*** Dataset entries Section Begins ***

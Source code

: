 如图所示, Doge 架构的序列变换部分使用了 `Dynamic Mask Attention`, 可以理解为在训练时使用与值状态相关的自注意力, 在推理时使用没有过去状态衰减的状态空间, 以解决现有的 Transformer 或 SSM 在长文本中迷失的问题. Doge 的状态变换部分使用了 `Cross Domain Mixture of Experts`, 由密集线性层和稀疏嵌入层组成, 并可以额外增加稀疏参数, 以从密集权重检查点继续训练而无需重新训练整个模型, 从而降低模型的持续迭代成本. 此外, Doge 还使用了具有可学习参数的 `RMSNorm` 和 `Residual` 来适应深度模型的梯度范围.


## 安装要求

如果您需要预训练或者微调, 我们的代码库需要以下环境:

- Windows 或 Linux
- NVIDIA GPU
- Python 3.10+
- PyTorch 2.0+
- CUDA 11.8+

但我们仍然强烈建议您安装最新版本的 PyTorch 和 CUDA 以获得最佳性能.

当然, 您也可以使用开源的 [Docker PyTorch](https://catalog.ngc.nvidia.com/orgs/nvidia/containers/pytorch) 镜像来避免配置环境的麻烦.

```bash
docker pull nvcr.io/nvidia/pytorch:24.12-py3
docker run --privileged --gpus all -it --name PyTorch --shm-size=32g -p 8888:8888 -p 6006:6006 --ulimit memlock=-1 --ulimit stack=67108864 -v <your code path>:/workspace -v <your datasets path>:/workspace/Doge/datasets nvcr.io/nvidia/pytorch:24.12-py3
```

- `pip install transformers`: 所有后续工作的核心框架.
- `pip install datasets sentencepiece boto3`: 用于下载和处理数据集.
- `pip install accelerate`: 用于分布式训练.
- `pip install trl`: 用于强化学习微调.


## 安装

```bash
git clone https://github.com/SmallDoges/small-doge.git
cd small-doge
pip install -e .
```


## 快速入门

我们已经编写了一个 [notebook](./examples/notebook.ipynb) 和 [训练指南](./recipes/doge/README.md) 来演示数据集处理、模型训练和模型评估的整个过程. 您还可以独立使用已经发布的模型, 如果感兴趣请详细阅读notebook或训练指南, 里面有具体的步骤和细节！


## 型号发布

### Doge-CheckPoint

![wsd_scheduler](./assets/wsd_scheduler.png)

*** Dataset entries Section Ends ***

The problem
Every line above carrying the word "code" needs to be shown.

Output of the task
Source code
docker run --privileged --gpus all -it --name PyTorch --shm-size=32g -p 8888:8888 -p 6006:6006 --ulimit memlock=-1 --ulimit stack=67108864 -v <your code path>:/workspace -v <your datasets path>:/workspace/Doge/datasets nvcr.io/nvidia/pytorch:24.12-py3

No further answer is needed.